Obama banishing Vietnam War vestige by lifting arms embargo

Eager to banish lingering shadows of the Vietnam War, President Barack Obama lifted the U.S. embargo on selling arms to America's former enemy Monday and made the case for a more trusting and prosperous relationship going forward.

Activists said the president was being too quick to gloss over serious human rights abuses in his push to establish warmer ties.

After spending his first day in Vietnam shuttling among meetings with different government leaders, Obama will spend the next two days speaking directly to the Vietnamese people and meeting with civil society groups and young entrepreneurs. It's all part of his effort to "upgrade" the U.S. relationship with an emerging economic power in Southeast Asia and a nation that the U.S. also hopes can serve as a counterweight to Chinese aggression in the region.

Tracing the arc of the U.S.-Vietnamese relationship through cooperation, conflict, "painful separation" and a long reconciliation, Obama marveled during a news conference with the Vietnamese president that "if you consider where we have been and where we are now, the transformation in the relations between our two countries is remarkable."

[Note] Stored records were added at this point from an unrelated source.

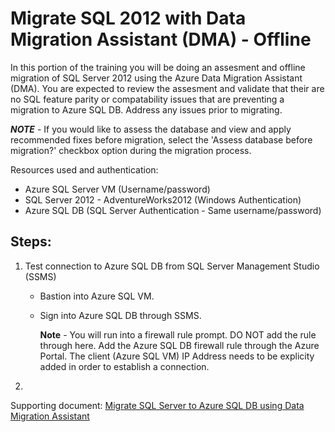 # Migrate SQL 2012 with Data Migration Assistant (DMA) - Offline

In this portion of the training you will be doing an assesment and offline migration of SQL Server 2012 using the Azure Data Migration Assistant (DMA). You are expected to review the assesment and validate that their are no SQL feature parity or compatability issues that are preventing a migration to Azure SQL DB. Address any issues prior to migrating. 

***NOTE*** - If you would like to assess the database and view and apply recommended fixes before migration, select the 'Assess database before migration?' checkbox option during the migration process.  

Resources used and authentication: 
  - Azure SQL Server VM (Username/password)
  - SQL Server 2012 - AdventureWorks2012 (Windows Authentication)
  - Azure SQL DB (SQL Server Authentication - Same username/password)
 
 ## Steps:
 
1. Test connection to Azure SQL DB from SQL Server Management Studio (SSMS)
   - Bastion into Azure SQL VM. 
   - Sign into Azure SQL DB through SSMS. 
      
      **Note** - You will run into a firewall rule prompt. DO NOT add the rule through here. Add the Azure SQL DB firewall rule through the Azure Portal. The client (Azure SQL VM) IP Address needs to be explicity added in order to establish a connection. 

2. 




Supporting document: [Migrate SQL Server to Azure SQL DB using Data Migration Assistant](https://learn.microsoft.com/en-us/sql/dma/dma-migrateonpremsqltosqldb?view=sql-server-ver16)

President Tran Dai Quang said later at a lavish state luncheon that he was grateful for the American people's efforts to put an end to "an unhappy chapter in the two countries' history," referring to the 1965-1975 U.S. war with Vietnam's communists, who now run the country.

The conflict killed 57,000 American military personnel and as many as 2 million Vietnamese military and civilians.

Quang added, though, that "the wounds of the war have not been fully healed in both countries."

Still, Quang said, both sides are determined to have a more cooperative relationship.

Locally, different perspectives certainly result in different opinions about Obama's visit to Vietnam.

Thai Dinh, who is a Vietnamese newsman, publishing daily newspaper and hosting a daily webcast for some 500,000 Vietnamese in Southern California, thinks it's very significant and historic.

"It's good that the Vietnamese will have American manpower in a war, a war with neighboring China," he said.

Dinh's quotes have been condensed a bit, as his English is halting but good.

Dinh said he learned English from other imprisoned dissidents in the seven years he spent in a Vietnamese jail after the war ended. His ''crime'' was publishing an underground-type magazine that the government didn't appreciate.

A few miles away, in the dim bar of the Veterans of Foreign Wars post in Anaheim, post Commander Gary Mason called Obama's visit to Vietnam a ''slap in the face."

He understands the regional threats, but said Vietnam "is a country that doesn't agree with us ideologically."

"I don't know if we can trust them. I wouldn't," Mason added.

Mason admitted he's still bitter over the treatment he and his fellow Vietnam veterans received when they came home 40 years ago.

"We were treated like criminals."

It's hard to imagine that now, but it was a reality.

Dinh understands that of course, but feels, as the President does, that it's time to move on.